# Stuck in traffic? :D



## Nocturne (Aug 18, 2009)

http://www.youtube.com/watch?v=UlzoL-wQwio

I. Want. Now.


----------



## Hir (Aug 18, 2009)

Thats just. Awesome.


----------



## Thatch (Aug 18, 2009)

lol, I wonder if I can get something like that for my phone.


----------



## MaNiac (Aug 18, 2009)

Haha. His face at the end ^^


----------



## ivanstrelok (Aug 18, 2009)

yeeah,i feel exactly the same when i get stuck,hope i could do that but with an assault rifle from the roof of my car  that would be awesome xDD


----------



## CerbrusNL (Aug 18, 2009)

Meh, The app is fun the first 2 times you use it, but then it just gets Lamer and Lamer...


----------



## Torrijos-sama (Aug 18, 2009)

ivanstrelok said:


> yeeah,i feel exactly the same when i get stuck,hope i could do that but with an assault rifle from the roof of my car  that would be awesome xDD


 
IAWTC. There are too many people that are illegals that drive without licenses in where I live. Apparently the middle of the 2 lane road counts as a lane, they are exempt from driving the speed limit (Always too fast or too slow), and liberal groups always bail them out when they get caught for driving without a license, or insurance.


----------



## alaskawolf (Aug 18, 2009)

lol at that guy and his painted interior


----------



## Nick (Aug 18, 2009)

"Dat nigga cuttin me off?!!! BAHHHH"


Nice video lolz  was also funny to hear him giggle like a girl at the very end.


----------



## Azbulldog (Aug 18, 2009)

Black people make the world better.


----------



## Nargle (Aug 18, 2009)

Lol, that was awesome


----------



## Ishnuvalok (Aug 19, 2009)

If there was no reason for me to get an iphone, there is now


----------



## Shino (Aug 19, 2009)

...

...

I...

Wow.
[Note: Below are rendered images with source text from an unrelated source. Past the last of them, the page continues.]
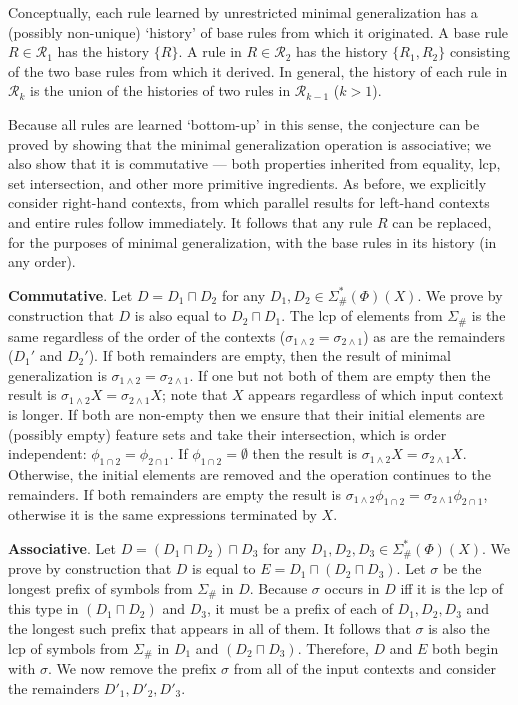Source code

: \documentclass[11pt]{article}
\begin{document}
Conceptually, each rule learned by unrestricted minimal generalization has a (possibly non-unique) `history' of base rules from which it originated. A base rule $R \in \mathcal{R}_1$ has the history $\{ R \}$. A rule in $R \in \mathcal{R}_2$ has the history $\{ R_1, R_2 \}$ consisting of the two base rules from which it derived. In general, the history of each rule in $\mathcal{R}_k$ is the union of the histories of two rules in $\mathcal{R}_{k-1}$ ($k > 1$).

Because all rules are learned `bottom-up' in this sense, the conjecture can be proved by showing that the minimal generalization operation is associative; we also show that it is commutative --- both properties inherited from equality, lcp, set intersection, and other more primitive ingredients. As before, we explicitly consider right-hand contexts, from which parallel results for left-hand contexts and entire rules follow immediately. It follows that any rule $R$ can be replaced, for the purposes of minimal generalization, with the base rules in its history (in any order). 

\textbf{Commutative}. Let $D = D_1 \sqcap D_2$ for any $D_1, D_2 \in \Sigma_{\#}^*(\Phi)(X)$. We prove by construction that $D$ is also equal to $D_2 \sqcap D_1$. The lcp of elements from $\Sigma_{\#}$ is the same regardless of the order of the contexts ($\sigma_{1\land 2} = \sigma_{2\land 1}$) as are the remainders ($D_1'$ and $D_2'$). If both remainders are empty, then the result of minimal generalization is $\sigma_{1\land 2} = \sigma_{2\land 1}$. If one but not both of them are empty then the result is $\sigma_{1\land 2}X = \sigma_{2\land 1}X$; note that $X$ appears regardless of which input context is longer. If both are non-empty then we ensure that their initial elements are (possibly empty) feature sets and take their intersection, which is order independent: $\phi_{1\cap 2} = \phi_{2\cap 1}$. If $\phi_{1\cap 2} = \emptyset$ then the result is $\sigma_{1\land 2}X = \sigma_{2\land 1}X$. Otherwise, the initial elements are removed and the operation continues to the remainders. If both remainders are empty the result is $\sigma_{1\land 2}\phi_{1\cap 2} = \sigma_{2\land 1}\phi_{2\cap 1}$, otherwise it is the same expressions terminated by $X$.

\textbf{Associative}. Let $D = (D_1 \sqcap D_2) \sqcap D_3$ for any $D_1, D_2, D_3 \in \Sigma_{\#}^*(\Phi)(X)$. We prove by construction that $D$ is equal to $E = D_1 \sqcap (D_2 \sqcap D_3)$. Let $\sigma$ be the longest prefix of symbols from $\Sigma_{\#}$ in $D$. Because $\sigma$ occurs in $D$ iff it is the lcp of this type in $(D_1 \sqcap D_2)$ and $D_3$, it must be a prefix of each of $D_1, D_2, D_3$ and the longest such prefix that appears in all of them. It follows that $\sigma$ is also the lcp of symbols from $\Sigma_{\#}$ in $D_1$ and $(D_2 \sqcap D_3)$. Therefore, $D$ and $E$ both begin with $\sigma$. We now remove the prefix $\sigma$ from all of the input contexts and consider the remainders $D'_1, D'_2, D'_3$.
\end{document}
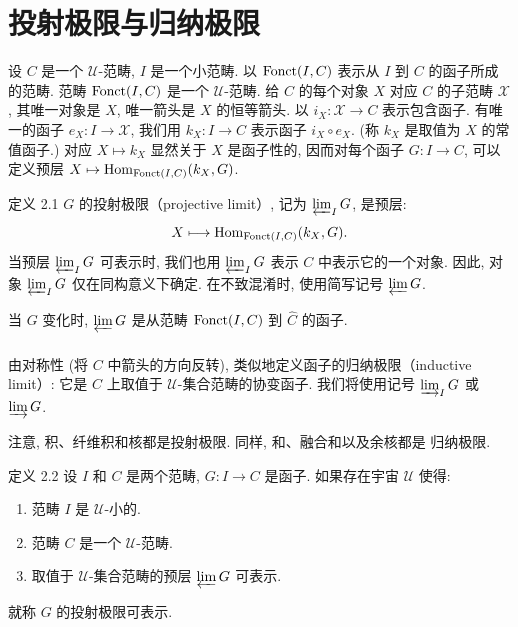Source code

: 

\section{投射极限与归纳极限}

设 $C$ 是一个 $𝒰$-范畴, $I$ 是一个小范畴.
以 $\Fonct(I,C)$ 表示从 $I$ 到 $C$ 的函子所成的范畴.
范畴 $\Fonct(I,C)$ 是一个 $𝒰$-范畴.
给 $C$ 的每个对象 $X$ 对应 $C$ 的子范畴 $𝒳$,
其唯一对象是 $X$, 唯一箭头是 $X$ 的恒等箭头.
以 $i_X:𝒳\rightarrow C$ 表示包含函子.
有唯一的函子 $e_X:I\rightarrow 𝒳$,
我们用 $k_X:I\rightarrow C$ 表示函子 $i_X\circ
e_X$. (称 $k_X$ 是取值为 $X$ 的常值函子.)
对应 $X\mapsto k_X$ 显然关于 $X$ 是函子性的,
因而对每个函子 $G:I\rightarrow
C$, 可以定义预层 $X\mapsto \Hom_{\Fonct(I,C)}(k_X,G)$.

\begin{enonce*}{定义 2.1}
$G$ 的投射极限（projective limit）, 记为 $\varprojlim_I G$, 是预层:
$$
X\longmapsto \Hom_{\Fonct(I,C)}(k_X,G){\quoi}.
$$
当预层 $\varprojlim_I G$ 可表示时,
我们也用 $\varprojlim_I G$ 表示 $C$ 中表示它的一个\pageoriginale{}对象.
因此, 对象 $\varprojlim_I G$ 仅在同构意义下确定.
在不致混淆时, 使用简写记号 $\varprojlim G$.
\end{enonce*}

当 $G$ 变化时, $\varprojlim G$ 是从范畴
$\Fonct(I,C)$ 到 $\widehat{C}$ 的函子.

\setcounter{subsection}{1} \setcounter{subsubsection}{0}
\subsubsection{}
由对称性 (将 $C$ 中箭头的方向反转),
类似地定义函子的归纳极限（inductive limit）:
它是 $C$ 上取值于 $𝒰$-集合范畴的协变函子.
我们将使用记号 $\varinjlim_I
G$ 或 $\varinjlim G$.

注意, 积、纤维积和核都是投射极限.
同样, 和、融合和以及余核都是
归纳极限.

\begin{enonce*}{定义 2.2}
设 $I$ 和 $C$ 是两个范畴, $G:I\rightarrow C$ 是函子.
如果存在宇宙 $𝒰$ 使得:
\begin{enumerate}
\renewcommand{\labelenumi}{\theenumi)}
\item 范畴 $I$ 是 $𝒰$-小的.

\item 范畴 $C$ 是一个 $𝒰$-范畴.

\item 取值于 $𝒰$-集合范畴的预层 $\varprojlim G$ 可表示.
\end{enumerate}
就称 $G$ 的投射极限可表示.
\end{enonce*}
I... I can't even come up with some witty remark right now. Just... wow.


----------



## Thatch (Aug 19, 2009)

Ishnuvalok said:


> If there was no reason for me to get an iphone, there is now



I'll look that for a normal phone, maybe there won't have to be one afterall :V


----------



## Jack (Aug 19, 2009)

that was frekkin hilarious. and totally how I feel in traffic!


----------



## Ziff (Aug 19, 2009)

i laughed so hard I got a headache XD


----------



## Bandy (Aug 19, 2009)

*Lucky I don't really have traffic where I live. 

I think his giggle at the very end was hilarious. The best part is when the guy cut him off.
*


----------



## Liam (Aug 19, 2009)

Made me lol (ie smiled for realz)


----------